EVOLUTION AND TRENDS

One of the frequently discussed issues is that my understanding of evolution and trends is not clearly explained.

- Evolution refers to the journey our planet has undergone over 4.6 billion years, from the initial “incandescent ball” to our 21st century.

- Trend refers to the predominant direction or course that a phenomenon or behavior follows over time. Its parameters are duration, magnitude, and volatility.

By trends of evolution, I mean the sequence of events that have consistently followed the same direction throughout Earth’s evolution. I do not consider isolated events, such as the existence of dinosaurs, cosmic cataclysms, or the Neanderthals, to be trends. These phenomena are examples of the volatility within a trend.

I only regard as trends those of enormous magnitude or “force,” such as the tendency toward life or diversity. After the five cosmic cataclysms that wiped out 80-90% of species, life and diversity continued. This suggests that there are trends of enormous magnitude.

Even powerful trends exhibit volatility. Sometimes, a tsunami or an infection wipes out many lives, but this does not negate the existence of the trend. As some of you have noted, there are also destructive events and suffering, and this is true. However, these are not major trends; many are consequences of human actions contrary to evolution, while others are collateral effects. We cannot equate deaths caused by violence (a result of human action) with births (a trend toward life).

I believe there is a distinction between a trend and the mechanisms that enable evolution, such as natural selection or adaptation to the environment.

I have deliberately avoided delving into the deeper causes that might have generated these trends, as this is a matter of personal belief, a domain we must all respect. Setting aside these deeper causes allows people with different beliefs to freely interpret and draw conclusions about the facts explained by science.

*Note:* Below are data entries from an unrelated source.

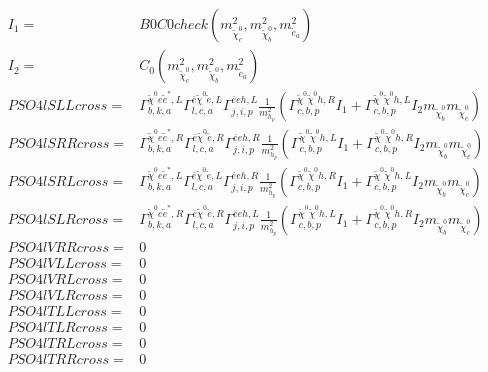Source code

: \documentclass[A4,landscape]{article}
\begin{document}
\begin{align} 
I_1= & B0C0check(m^2_{\tilde{\chi}^0_{{c}}}, m^2_{\tilde{\chi}^0_{{b}}}, m^2_{\tilde{e}_{{a}}}) \\ 
I_2= & C_0(m^2_{\tilde{\chi}^0_{{c}}}, m^2_{\tilde{\chi}^0_{{b}}}, m^2_{\tilde{e}_{{a}}}) \\ 
  PSO4lSLLcross= &  \Gamma^{\tilde{\chi}^0 e \tilde{e}^*,L}_{b, k, a} \Gamma^{\bar{e}\tilde{\chi}^0 \tilde{e} ,L}_{l, c, a} \Gamma^{\bar{e}e h ,L}_{j, i, p} \frac{1}{m^2_{h_{{p}}}} (\Gamma^{\tilde{\chi}^0 \tilde{\chi}^0 h ,R}_{c, b, p} I_1 + \Gamma^{\tilde{\chi}^0 \tilde{\chi}^0 h ,L}_{c, b, p} I_2 m_{\tilde{\chi}^0_{{b}}} m_{\tilde{\chi}^0_{{c}}}) \\ 
  PSO4lSRRcross= &  \Gamma^{\tilde{\chi}^0 e \tilde{e}^*,R}_{b, k, a} \Gamma^{\bar{e}\tilde{\chi}^0 \tilde{e} ,R}_{l, c, a} \Gamma^{\bar{e}e h ,R}_{j, i, p} \frac{1}{m^2_{h_{{p}}}} (\Gamma^{\tilde{\chi}^0 \tilde{\chi}^0 h ,L}_{c, b, p} I_1 + \Gamma^{\tilde{\chi}^0 \tilde{\chi}^0 h ,R}_{c, b, p} I_2 m_{\tilde{\chi}^0_{{b}}} m_{\tilde{\chi}^0_{{c}}}) \\ 
  PSO4lSRLcross= &  \Gamma^{\tilde{\chi}^0 e \tilde{e}^*,L}_{b, k, a} \Gamma^{\bar{e}\tilde{\chi}^0 \tilde{e} ,L}_{l, c, a} \Gamma^{\bar{e}e h ,R}_{j, i, p} \frac{1}{m^2_{h_{{p}}}} (\Gamma^{\tilde{\chi}^0 \tilde{\chi}^0 h ,R}_{c, b, p} I_1 + \Gamma^{\tilde{\chi}^0 \tilde{\chi}^0 h ,L}_{c, b, p} I_2 m_{\tilde{\chi}^0_{{b}}} m_{\tilde{\chi}^0_{{c}}}) \\ 
  PSO4lSLRcross= &  \Gamma^{\tilde{\chi}^0 e \tilde{e}^*,R}_{b, k, a} \Gamma^{\bar{e}\tilde{\chi}^0 \tilde{e} ,R}_{l, c, a} \Gamma^{\bar{e}e h ,L}_{j, i, p} \frac{1}{m^2_{h_{{p}}}} (\Gamma^{\tilde{\chi}^0 \tilde{\chi}^0 h ,L}_{c, b, p} I_1 + \Gamma^{\tilde{\chi}^0 \tilde{\chi}^0 h ,R}_{c, b, p} I_2 m_{\tilde{\chi}^0_{{b}}} m_{\tilde{\chi}^0_{{c}}}) \\ 
  PSO4lVRRcross= & 0 \\ 
  PSO4lVLLcross= & 0 \\ 
  PSO4lVRLcross= & 0 \\ 
  PSO4lVLRcross= & 0 \\ 
  PSO4lTLLcross= & 0 \\ 
  PSO4lTLRcross= & 0 \\ 
  PSO4lTRLcross= & 0 \\ 
  PSO4lTRRcross= & 0 \\ 
\end{align} 
\end{document}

Although I have no arguments to prove it, since it involves estimating the future, common sense leads me to believe that these trends will not change. Life will continue, living beings will keep dying, diversity will not give way to homogeneity, and so on. Long-standing, powerful trends are well-established and are unlikely to change.

Agree-to-Disagree November 18, 2024 at 12:57 #948296
Quoting Seeker25
Thesis

The evolution of the Earth, over 4.6 billion years, has given rise to the laws and principles that regulate both the natural environment and our existence. Within these evolutionary trends, we can find the essence of the ethical principles and moral norms that humanity seeks to identify. Therefore, understanding the evolution of our planet can help us establish and explain the foundations for more harmonious and sustainable coexistence.


Alfred Lord Tennyson's phrase "red in tooth and claw" refers to the savage and merciless conflict in nature, or the struggle to survive in the wild. Darwin postulated that living organisms are perpetually embroiled in a "struggle for existence." For him, struggle and violence drove evolutionary advancement.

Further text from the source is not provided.